→ Try it
Wherever a picture appears, leave it out, and transcribe the rest of the records exactly.

[[ Extracted records, beginning ]]

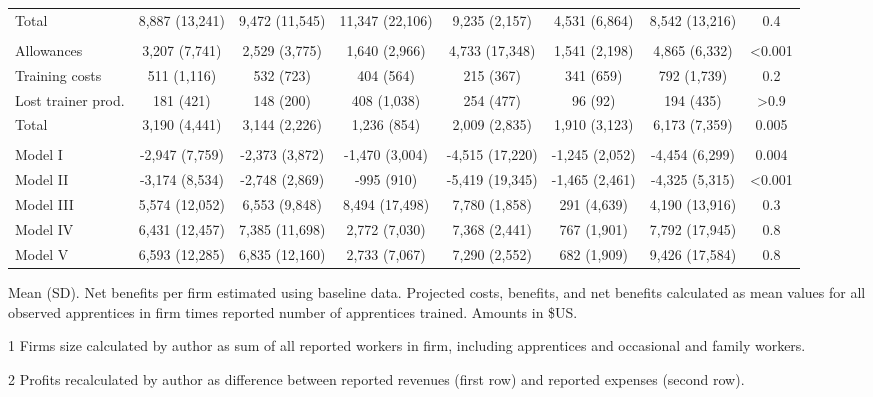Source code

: \documentclass[
  11pt,
a4paper
]{report}
\begin{document}
\begin{landscape}
\begin{table}[H]
{\begin{threeparttable}
\begin{tabular}[t]{lccccccc}
\hspace{1em}Total & 8,887 (13,241) & 9,472 (11,545) & 11,347 (22,106) & 9,235 (2,157) & 4,531 (6,864) & 8,542 (13,216) & 0.4\\
\addlinespace[0.3em]
\multicolumn{8}{l}{\textbf{Projected costs}}\\
\hspace{1em}Allowances & 3,207 (7,741) & 2,529 (3,775) & 1,640 (2,966) & 4,733 (17,348) & 1,541 (2,198) & 4,865 (6,332) & <0.001\\
\hspace{1em}Training costs & 511 (1,116) & 532 (723) & 404 (564) & 215 (367) & 341 (659) & 792 (1,739) & 0.2\\
\hspace{1em}Lost trainer prod. & 181 (421) & 148 (200) & 408 (1,038) & 254 (477) & 96 (92) & 194 (435) & >0.9\\
\hspace{1em}Total & 3,190 (4,441) & 3,144 (2,226) & 1,236 (854) & 2,009 (2,835) & 1,910 (3,123) & 6,173 (7,359) & 0.005\\
\addlinespace[0.3em]
\multicolumn{8}{l}{\textbf{Net benefits}}\\
\hspace{1em}Model I & -2,947 (7,759) & -2,373 (3,872) & -1,470 (3,004) & -4,515 (17,220) & -1,245 (2,052) & -4,454 (6,299) & 0.004\\
\hspace{1em}Model II & -3,174 (8,534) & -2,748 (2,869) & -995 (910) & -5,419 (19,345) & -1,465 (2,461) & -4,325 (5,315) & <0.001\\
\hspace{1em}Model III & 5,574 (12,052) & 6,553 (9,848) & 8,494 (17,498) & 7,780 (1,858) & 291 (4,639) & 4,190 (13,916) & 0.3\\
\hspace{1em}Model IV & 6,431 (12,457) & 7,385 (11,698) & 2,772 (7,030) & 7,368 (2,441) & 767 (1,901) & 7,792 (17,945) & 0.8\\
\hspace{1em}Model V & 6,593 (12,285) & 6,835 (12,160) & 2,733 (7,067) & 7,290 (2,552) & 682 (1,909) & 9,426 (17,584) & 0.8\\
\bottomrule
\end{tabular}
\begin{tablenotes}
\small
\item Mean (SD). Net benefits per firm estimated using baseline data. 
Projected costs, benefits, and net benefits calculated as mean values for all observed apprentices in 
firm times reported number of apprentices trained. Amounts in \$US.
\item[1] Firms size calculated by author as sum of all reported workers in firm, including apprentices and occasional and family workers.
\item[2] Profits recalculated by author as difference between reported revenues (first row) and reported expenses (second row).
\end{tablenotes}
\end{threeparttable}}
\end{table}


\end{landscape}
\end{document}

[[ Extracted records, end ]]

→ Response below
Source code

: \documentclass[
  11pt,
a4paper
]{report}
\begin{document}
\begin{landscape}
\begin{table}[H]
{\begin{threeparttable}
\begin{tabular}[t]{lccccccc}
\hspace{1em}Total & 8,887 (13,241) & 9,472 (11,545) & 11,347 (22,106) & 9,235 (2,157) & 4,531 (6,864) & 8,542 (13,216) & 0.4\\
\addlinespace[0.3em]
\multicolumn{8}{l}{\textbf{Projected costs}}\\
\hspace{1em}Allowances & 3,207 (7,741) & 2,529 (3,775) & 1,640 (2,966) & 4,733 (17,348) & 1,541 (2,198) & 4,865 (6,332) & <0.001\\
\hspace{1em}Training costs & 511 (1,116) & 532 (723) & 404 (564) & 215 (367) & 341 (659) & 792 (1,739) & 0.2\\
\hspace{1em}Lost trainer prod. & 181 (421) & 148 (200) & 408 (1,038) & 254 (477) & 96 (92) & 194 (435) & >0.9\\
\hspace{1em}Total & 3,190 (4,441) & 3,144 (2,226) & 1,236 (854) & 2,009 (2,835) & 1,910 (3,123) & 6,173 (7,359) & 0.005\\
\addlinespace[0.3em]
\multicolumn{8}{l}{\textbf{Net benefits}}\\
\hspace{1em}Model I & -2,947 (7,759) & -2,373 (3,872) & -1,470 (3,004) & -4,515 (17,220) & -1,245 (2,052) & -4,454 (6,299) & 0.004\\
\hspace{1em}Model II & -3,174 (8,534) & -2,748 (2,869) & -995 (910) & -5,419 (19,345) & -1,465 (2,461) & -4,325 (5,315) & <0.001\\
\hspace{1em}Model III & 5,574 (12,052) & 6,553 (9,848) & 8,494 (17,498) & 7,780 (1,858) & 291 (4,639) & 4,190 (13,916) & 0.3\\
\hspace{1em}Model IV & 6,431 (12,457) & 7,385 (11,698) & 2,772 (7,030) & 7,368 (2,441) & 767 (1,901) & 7,792 (17,945) & 0.8\\
\hspace{1em}Model V & 6,593 (12,285) & 6,835 (12,160) & 2,733 (7,067) & 7,290 (2,552) & 682 (1,909) & 9,426 (17,584) & 0.8\\
\bottomrule
\end{tabular}
\begin{tablenotes}
\small
\item Mean (SD). Net benefits per firm estimated using baseline data. 
Projected costs, benefits, and net benefits calculated as mean values for all observed apprentices in 
firm times reported number of apprentices trained. Amounts in \$US.
\item[1] Firms size calculated by author as sum of all reported workers in firm, including apprentices and occasional and family workers.
\item[2] Profits recalculated by author as difference between reported revenues (first row) and reported expenses (second row).
\end{tablenotes}
\end{threeparttable}}
\end{table}


\end{landscape}
\end{document}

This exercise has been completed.